Of all the important spiritual topics in the world right now, the Christian organization The Gospel Coalition has published an article about… PMS.
Despite being written by a woman, author and editor Rachel Jones, the piece is stained with misogynistic tropes that made me angry before they made me sad.
It started with the headline, referring to PMS as a “fight with the flesh”:
On Sunday, I snapped at my mother on the phone.
On Monday, I woke before my alarm and spent a lonely hour lying with my eyes closed and my mind whirring—anxious over decisions for the future and despairing about the direction of life altogether. That night I did it all again before going to sleep.
On Tuesday, at work, I simultaneously wanted to cry and punch someone.
Two days later, I started my period.
The hormones had won. Again.
In some senses, the way I think about my hormones ought to be the way I think about my flesh all month long. Paul says that there’s a war going on within us.

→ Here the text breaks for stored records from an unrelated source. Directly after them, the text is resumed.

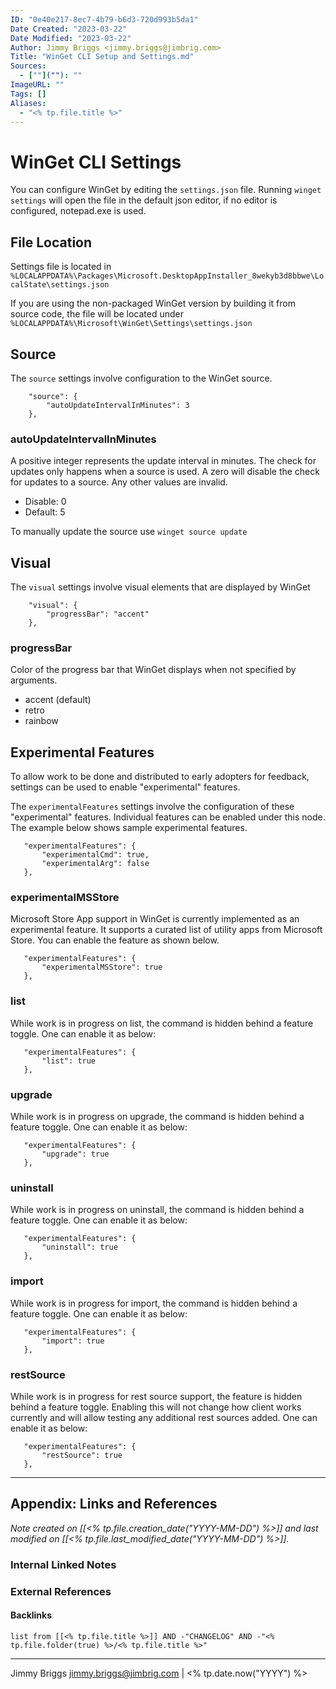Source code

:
 ```yaml
---
ID: "0e40e217-8ec7-4b79-b6d3-720d993b5da1"
Date Created: "2023-03-22"
Date Modified: "2023-03-22"
Author: Jimmy Briggs <jimmy.briggs@jimbrig.com>
Title: "WinGet CLI Setup and Settings.md"
Sources: 
  - [""](""): ""
ImageURL: ""
Tags: []
Aliases:
  - "<% tp.file.title %>"
---
```


# WinGet CLI Settings

You can configure WinGet by editing the `settings.json` file. Running `winget settings` will open the file in the default json editor, if no editor is configured, notepad.exe is used.

## File Location

Settings file is located in `%LOCALAPPDATA%\Packages\Microsoft.DesktopAppInstaller_8wekyb3d8bbwe\LocalState\settings.json`

If you are using the non-packaged WinGet version by building it from source code, the file will be located under `%LOCALAPPDATA%\Microsoft\WinGet\Settings\settings.json`

## Source

The `source` settings involve configuration to the WinGet source.

```
    "source": {
        "autoUpdateIntervalInMinutes": 3
    },
```

### autoUpdateIntervalInMinutes

A positive integer represents the update interval in minutes. The check for updates only happens when a source is used. A zero will disable the check for updates to a source. Any other values are invalid.

- Disable: 0
- Default: 5

To manually update the source use `winget source update`

## Visual

The `visual` settings involve visual elements that are displayed by WinGet

```
    "visual": {
        "progressBar": "accent"
    },
```

### progressBar

Color of the progress bar that WinGet displays when not specified by arguments. 

- accent (default)
- retro
- rainbow

## Experimental Features

To allow work to be done and distributed to early adopters for feedback, settings can be used to enable "experimental" features. 

The `experimentalFeatures` settings involve the configuration of these "experimental" features. Individual features can be enabled under this node. The example below shows sample experimental features.

```
   "experimentalFeatures": {
       "experimentalCmd": true,
       "experimentalArg": false
   },
```

### experimentalMSStore

Microsoft Store App support in WinGet is currently implemented as an experimental feature. It supports a curated list of utility apps from Microsoft Store. You can enable the feature as shown below.

```
   "experimentalFeatures": {
       "experimentalMSStore": true
   },
```

### list

While work is in progress on list, the command is hidden behind a feature toggle. One can enable it as below:

```
   "experimentalFeatures": {
       "list": true
   },
```

### upgrade

While work is in progress on upgrade, the command is hidden behind a feature toggle. One can enable it as below:

```
   "experimentalFeatures": {
       "upgrade": true
   },
```

### uninstall

While work is in progress on uninstall, the command is hidden behind a feature toggle. One can enable it as below:

```
   "experimentalFeatures": {
       "uninstall": true
   },
```

### import

While work is in progress for import, the command is hidden behind a feature toggle. One can enable it as below:

```
   "experimentalFeatures": {
       "import": true
   },
```

### restSource

While work is in progress for rest source support, the feature is hidden behind a feature toggle. Enabling this will not change how client works currently and will allow testing any additional rest sources added. One can enable it as below:

```
   "experimentalFeatures": {
       "restSource": true
   },
```

***

## Appendix: Links and References

*Note created on [[<% tp.file.creation_date("YYYY-MM-DD") %>]] and last modified on [[<% tp.file.last_modified_date("YYYY-MM-DD") %>]].*

### Internal Linked Notes

### External References

#### Backlinks

```dataview
list from [[<% tp.file.title %>]] AND -"CHANGELOG" AND -"<% tp.file.folder(true) %>/<% tp.file.title %>"
```


***

Jimmy Briggs <jimmy.briggs@jimbrig.com> | <% tp.date.now("YYYY") %>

While no one is saying that PMS is an acceptable excuse for treating people badly or any other problematic behavior, hormonal fluctuation is a real problem for many women — one that can be treated by a gynecologist. Also, one need not have a seminary background to understand that the apostle Paul was likely not referring to PMS when writing Galatians. (That topic is a bit outside his wheelhouse.)
“My hormones made me do it!” is the cry of many a PMS-sufferer — and yet it’s also true that I did it. As such our hormones helpfully demonstrate how our sinful nature is part of us and yet not us: in Christ, the flesh does not define us, and it need not control us.
Every round of PMS is an opportunity to fix our eyes on a future where our whole being — body, mind, and spirit — will be finally freed from the effects of sin. And we praise God for the Savior on whom we pin our hopes.
This is where my feelings turn from annoyance to sympathy. Jones may be one of those women suffering from a hormonal imbalance and may greatly benefit from medication like the pill. It’s impossible to say without knowing anything about her background. But for many women, seeking outside (read: secular) help for an issue like this is frowned upon, especially if the solution is birth control, which many mistakenly believe causes abortions.
Periods are not the result of sin. Obviously. They are a natural function of the female body, more problematic for some women than others. Needing to see a doctor over it is not a sign of weak faith or weak self-control or weak anything. This article serves as yet another example of why you should never use the Bible as a science or medical textbook.